◆ **YOUR OBJECTIVE**
Return exactly those lines of the material below that fall between the line holding "## 📌 Notes on the 0-1 knapsack Variants" and the line holding "- All other steps remain exactly the same.", inclusive.

--- GIVEN RECORDS Enclosed Below ---

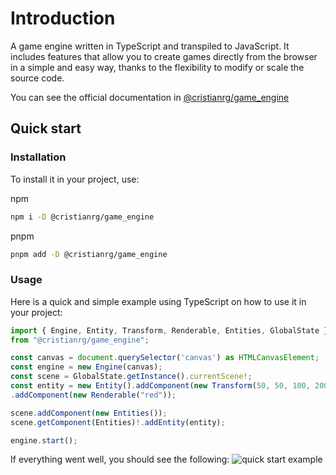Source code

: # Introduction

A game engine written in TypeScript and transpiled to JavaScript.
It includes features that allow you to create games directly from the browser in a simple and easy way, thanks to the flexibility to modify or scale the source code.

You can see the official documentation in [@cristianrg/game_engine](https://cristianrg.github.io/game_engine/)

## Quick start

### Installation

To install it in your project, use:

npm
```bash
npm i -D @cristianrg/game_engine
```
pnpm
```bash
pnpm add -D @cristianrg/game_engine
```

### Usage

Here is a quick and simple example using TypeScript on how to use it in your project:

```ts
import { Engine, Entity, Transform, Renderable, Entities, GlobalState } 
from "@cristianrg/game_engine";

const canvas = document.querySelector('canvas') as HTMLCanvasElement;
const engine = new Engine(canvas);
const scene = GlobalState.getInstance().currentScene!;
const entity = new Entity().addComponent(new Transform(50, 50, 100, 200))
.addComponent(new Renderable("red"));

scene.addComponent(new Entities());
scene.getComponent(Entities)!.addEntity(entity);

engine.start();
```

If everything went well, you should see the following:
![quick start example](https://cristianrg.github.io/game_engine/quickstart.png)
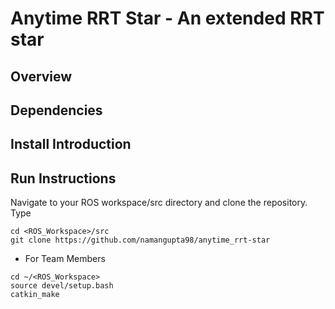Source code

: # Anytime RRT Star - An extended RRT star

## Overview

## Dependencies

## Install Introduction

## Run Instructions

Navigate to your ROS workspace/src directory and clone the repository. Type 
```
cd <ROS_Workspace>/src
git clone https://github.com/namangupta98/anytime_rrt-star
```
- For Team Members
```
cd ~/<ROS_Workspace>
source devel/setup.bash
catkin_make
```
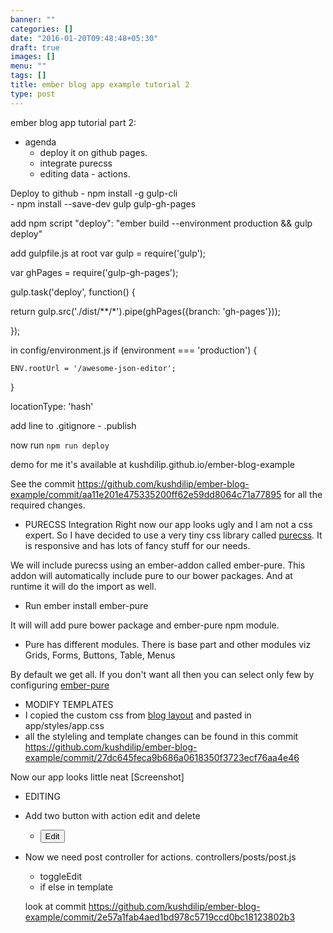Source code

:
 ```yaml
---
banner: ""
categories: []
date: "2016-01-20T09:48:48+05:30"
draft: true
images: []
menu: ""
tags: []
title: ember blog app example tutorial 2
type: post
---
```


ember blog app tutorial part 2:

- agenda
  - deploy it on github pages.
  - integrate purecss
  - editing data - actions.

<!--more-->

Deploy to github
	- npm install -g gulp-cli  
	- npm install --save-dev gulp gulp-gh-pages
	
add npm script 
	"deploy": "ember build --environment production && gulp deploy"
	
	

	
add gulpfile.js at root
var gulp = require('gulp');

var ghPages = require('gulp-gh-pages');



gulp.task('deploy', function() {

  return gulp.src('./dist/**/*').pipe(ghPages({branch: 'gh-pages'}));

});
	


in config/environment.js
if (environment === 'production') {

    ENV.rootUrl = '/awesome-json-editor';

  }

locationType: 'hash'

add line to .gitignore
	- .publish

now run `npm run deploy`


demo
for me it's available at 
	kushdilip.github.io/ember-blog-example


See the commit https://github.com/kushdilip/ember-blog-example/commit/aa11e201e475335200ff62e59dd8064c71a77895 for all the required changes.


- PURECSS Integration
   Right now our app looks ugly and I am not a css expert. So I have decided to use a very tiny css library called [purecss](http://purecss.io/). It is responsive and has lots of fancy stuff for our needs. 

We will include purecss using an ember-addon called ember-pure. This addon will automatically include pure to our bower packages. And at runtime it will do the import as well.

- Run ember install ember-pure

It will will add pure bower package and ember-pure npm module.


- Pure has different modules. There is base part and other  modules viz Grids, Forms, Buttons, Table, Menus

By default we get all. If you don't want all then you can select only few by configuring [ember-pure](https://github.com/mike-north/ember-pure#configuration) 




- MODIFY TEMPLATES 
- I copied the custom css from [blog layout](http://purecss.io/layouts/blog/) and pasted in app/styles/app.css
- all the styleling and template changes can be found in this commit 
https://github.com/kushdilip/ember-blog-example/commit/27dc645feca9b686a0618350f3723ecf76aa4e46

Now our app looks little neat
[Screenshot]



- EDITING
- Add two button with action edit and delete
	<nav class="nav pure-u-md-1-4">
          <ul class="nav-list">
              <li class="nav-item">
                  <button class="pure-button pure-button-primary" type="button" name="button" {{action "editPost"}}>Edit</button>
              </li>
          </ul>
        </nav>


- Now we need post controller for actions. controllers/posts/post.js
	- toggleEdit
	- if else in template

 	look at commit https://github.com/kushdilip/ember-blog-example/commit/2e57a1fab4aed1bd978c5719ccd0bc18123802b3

--- End of Enclosed GIVEN RECORDS ---
--- GIVEN RECORDS Enclosed Below ---

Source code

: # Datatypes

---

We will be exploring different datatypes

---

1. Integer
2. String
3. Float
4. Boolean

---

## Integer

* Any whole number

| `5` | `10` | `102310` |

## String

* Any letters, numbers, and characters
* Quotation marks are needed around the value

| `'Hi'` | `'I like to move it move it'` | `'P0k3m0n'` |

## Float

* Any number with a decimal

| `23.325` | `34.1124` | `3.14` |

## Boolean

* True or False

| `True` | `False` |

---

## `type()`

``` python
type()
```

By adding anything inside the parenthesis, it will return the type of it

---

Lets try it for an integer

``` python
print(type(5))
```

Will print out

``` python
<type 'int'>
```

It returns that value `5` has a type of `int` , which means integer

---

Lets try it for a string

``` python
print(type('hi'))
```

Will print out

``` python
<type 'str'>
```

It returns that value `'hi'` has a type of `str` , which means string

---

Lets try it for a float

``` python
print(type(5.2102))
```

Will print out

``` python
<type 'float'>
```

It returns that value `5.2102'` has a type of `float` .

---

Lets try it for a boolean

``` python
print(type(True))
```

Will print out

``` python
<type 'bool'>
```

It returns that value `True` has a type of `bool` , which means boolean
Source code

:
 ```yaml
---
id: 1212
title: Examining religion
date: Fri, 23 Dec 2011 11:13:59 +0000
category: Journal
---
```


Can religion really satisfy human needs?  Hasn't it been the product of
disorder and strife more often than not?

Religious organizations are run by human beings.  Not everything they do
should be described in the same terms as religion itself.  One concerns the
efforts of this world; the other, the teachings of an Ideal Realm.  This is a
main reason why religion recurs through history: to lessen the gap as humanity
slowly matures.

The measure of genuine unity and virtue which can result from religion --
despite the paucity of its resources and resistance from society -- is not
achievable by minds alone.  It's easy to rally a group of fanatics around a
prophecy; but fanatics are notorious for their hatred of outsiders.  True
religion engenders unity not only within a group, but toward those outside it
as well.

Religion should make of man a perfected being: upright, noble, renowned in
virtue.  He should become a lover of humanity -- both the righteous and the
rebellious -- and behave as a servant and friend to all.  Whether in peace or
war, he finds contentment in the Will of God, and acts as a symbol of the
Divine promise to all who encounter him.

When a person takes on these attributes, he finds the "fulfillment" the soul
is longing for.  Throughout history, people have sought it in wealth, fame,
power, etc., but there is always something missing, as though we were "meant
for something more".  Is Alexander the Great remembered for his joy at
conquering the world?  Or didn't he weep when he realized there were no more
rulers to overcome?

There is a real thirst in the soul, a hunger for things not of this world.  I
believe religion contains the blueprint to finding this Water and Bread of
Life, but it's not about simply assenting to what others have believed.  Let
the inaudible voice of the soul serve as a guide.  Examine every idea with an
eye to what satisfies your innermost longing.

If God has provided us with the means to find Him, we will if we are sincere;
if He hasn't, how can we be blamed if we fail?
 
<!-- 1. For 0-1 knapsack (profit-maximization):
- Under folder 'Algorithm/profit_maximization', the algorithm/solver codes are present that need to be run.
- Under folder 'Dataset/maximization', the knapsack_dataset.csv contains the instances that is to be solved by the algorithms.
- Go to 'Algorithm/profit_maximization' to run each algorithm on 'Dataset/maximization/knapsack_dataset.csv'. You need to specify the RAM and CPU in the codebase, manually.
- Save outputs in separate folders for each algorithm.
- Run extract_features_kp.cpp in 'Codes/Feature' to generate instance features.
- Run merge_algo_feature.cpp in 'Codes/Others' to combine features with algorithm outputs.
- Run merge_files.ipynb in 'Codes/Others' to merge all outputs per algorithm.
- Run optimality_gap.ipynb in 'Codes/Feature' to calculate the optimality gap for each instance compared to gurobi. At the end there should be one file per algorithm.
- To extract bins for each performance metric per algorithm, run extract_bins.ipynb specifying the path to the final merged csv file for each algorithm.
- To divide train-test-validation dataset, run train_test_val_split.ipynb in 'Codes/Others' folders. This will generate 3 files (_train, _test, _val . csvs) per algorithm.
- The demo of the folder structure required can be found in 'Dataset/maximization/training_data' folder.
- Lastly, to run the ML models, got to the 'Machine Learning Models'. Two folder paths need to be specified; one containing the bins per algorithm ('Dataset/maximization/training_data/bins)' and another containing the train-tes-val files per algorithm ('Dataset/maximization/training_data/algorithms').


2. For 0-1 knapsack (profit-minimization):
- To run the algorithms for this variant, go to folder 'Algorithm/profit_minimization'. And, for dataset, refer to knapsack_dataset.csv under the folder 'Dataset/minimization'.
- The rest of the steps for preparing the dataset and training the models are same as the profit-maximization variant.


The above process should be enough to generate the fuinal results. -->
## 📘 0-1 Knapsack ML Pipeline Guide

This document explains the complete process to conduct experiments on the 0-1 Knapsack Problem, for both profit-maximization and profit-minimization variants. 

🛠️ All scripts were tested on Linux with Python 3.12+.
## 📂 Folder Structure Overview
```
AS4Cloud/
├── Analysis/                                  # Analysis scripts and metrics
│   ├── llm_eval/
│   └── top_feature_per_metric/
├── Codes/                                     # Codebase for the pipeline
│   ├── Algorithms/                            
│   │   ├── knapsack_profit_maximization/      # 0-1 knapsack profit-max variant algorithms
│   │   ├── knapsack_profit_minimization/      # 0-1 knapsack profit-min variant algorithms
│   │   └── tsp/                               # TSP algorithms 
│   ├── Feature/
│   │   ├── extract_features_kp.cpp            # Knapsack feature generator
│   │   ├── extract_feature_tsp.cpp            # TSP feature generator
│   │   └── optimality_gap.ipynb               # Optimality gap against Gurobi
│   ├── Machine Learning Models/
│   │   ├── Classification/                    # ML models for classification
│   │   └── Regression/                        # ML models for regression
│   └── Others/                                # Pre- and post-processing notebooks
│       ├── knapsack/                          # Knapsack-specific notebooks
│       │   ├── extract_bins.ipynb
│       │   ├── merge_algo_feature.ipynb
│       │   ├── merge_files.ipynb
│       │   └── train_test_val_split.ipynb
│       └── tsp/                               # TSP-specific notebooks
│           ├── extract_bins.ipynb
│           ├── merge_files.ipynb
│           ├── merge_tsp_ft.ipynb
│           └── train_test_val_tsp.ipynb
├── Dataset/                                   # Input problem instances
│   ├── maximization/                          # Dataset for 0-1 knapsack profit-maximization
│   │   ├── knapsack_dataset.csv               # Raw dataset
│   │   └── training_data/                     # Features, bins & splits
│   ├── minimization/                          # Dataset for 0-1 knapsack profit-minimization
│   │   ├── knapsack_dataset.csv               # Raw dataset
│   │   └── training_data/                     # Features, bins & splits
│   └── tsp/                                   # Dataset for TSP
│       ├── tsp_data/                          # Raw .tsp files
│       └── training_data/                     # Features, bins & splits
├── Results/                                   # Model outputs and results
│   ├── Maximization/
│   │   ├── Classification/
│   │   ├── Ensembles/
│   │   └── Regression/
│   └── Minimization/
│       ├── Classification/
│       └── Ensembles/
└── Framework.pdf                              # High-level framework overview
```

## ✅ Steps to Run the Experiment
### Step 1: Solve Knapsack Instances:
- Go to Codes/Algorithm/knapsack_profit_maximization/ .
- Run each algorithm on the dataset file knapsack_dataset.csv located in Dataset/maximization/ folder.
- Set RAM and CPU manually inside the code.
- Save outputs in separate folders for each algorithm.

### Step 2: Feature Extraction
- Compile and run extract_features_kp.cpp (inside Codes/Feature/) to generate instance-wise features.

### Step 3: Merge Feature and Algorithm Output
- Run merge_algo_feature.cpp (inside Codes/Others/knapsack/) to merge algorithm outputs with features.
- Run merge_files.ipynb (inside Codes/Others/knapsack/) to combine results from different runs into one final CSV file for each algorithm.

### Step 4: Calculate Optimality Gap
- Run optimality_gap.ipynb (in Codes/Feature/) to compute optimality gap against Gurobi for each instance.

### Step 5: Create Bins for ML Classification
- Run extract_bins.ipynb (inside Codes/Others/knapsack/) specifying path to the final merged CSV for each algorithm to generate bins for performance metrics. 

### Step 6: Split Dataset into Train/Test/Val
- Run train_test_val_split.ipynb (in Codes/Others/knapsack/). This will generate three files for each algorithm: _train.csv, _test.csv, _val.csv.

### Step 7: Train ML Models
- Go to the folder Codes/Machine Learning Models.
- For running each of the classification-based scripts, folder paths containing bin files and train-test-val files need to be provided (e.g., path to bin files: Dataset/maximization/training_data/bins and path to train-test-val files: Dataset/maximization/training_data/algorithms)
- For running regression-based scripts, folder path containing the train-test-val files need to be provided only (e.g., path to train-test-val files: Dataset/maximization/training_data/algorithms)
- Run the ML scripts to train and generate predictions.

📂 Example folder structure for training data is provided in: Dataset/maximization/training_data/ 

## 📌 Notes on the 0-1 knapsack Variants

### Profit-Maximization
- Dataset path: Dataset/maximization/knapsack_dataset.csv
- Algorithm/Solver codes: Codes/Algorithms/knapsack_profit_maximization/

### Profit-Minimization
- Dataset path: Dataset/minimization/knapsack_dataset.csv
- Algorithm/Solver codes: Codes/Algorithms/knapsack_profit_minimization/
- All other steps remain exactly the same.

--- End of Enclosed GIVEN RECORDS ---

◆ **ANSWER TO THIS TASK**
## 📌 Notes on the 0-1 knapsack Variants

### Profit-Maximization
- Dataset path: Dataset/maximization/knapsack_dataset.csv
- Algorithm/Solver codes: Codes/Algorithms/knapsack_profit_maximization/

### Profit-Minimization
- Dataset path: Dataset/minimization/knapsack_dataset.csv
- Algorithm/Solver codes: Codes/Algorithms/knapsack_profit_minimization/
- All other steps remain exactly the same.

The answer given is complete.